Dataset entries:
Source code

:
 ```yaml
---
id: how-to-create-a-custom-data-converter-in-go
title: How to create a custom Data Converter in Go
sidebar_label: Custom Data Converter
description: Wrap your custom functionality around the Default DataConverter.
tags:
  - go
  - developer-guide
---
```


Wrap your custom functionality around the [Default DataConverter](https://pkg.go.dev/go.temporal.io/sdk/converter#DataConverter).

_Work required_
Retype every record without alteration.

_Solution for this problem_
Source code

:
 ```yaml
---
id: how-to-create-a-custom-data-converter-in-go
title: How to create a custom Data Converter in Go
sidebar_label: Custom Data Converter
description: Wrap your custom functionality around the Default DataConverter.
tags:
  - go
  - developer-guide
---
```


Wrap your custom functionality around the [Default DataConverter](https://pkg.go.dev/go.temporal.io/sdk/converter#DataConverter).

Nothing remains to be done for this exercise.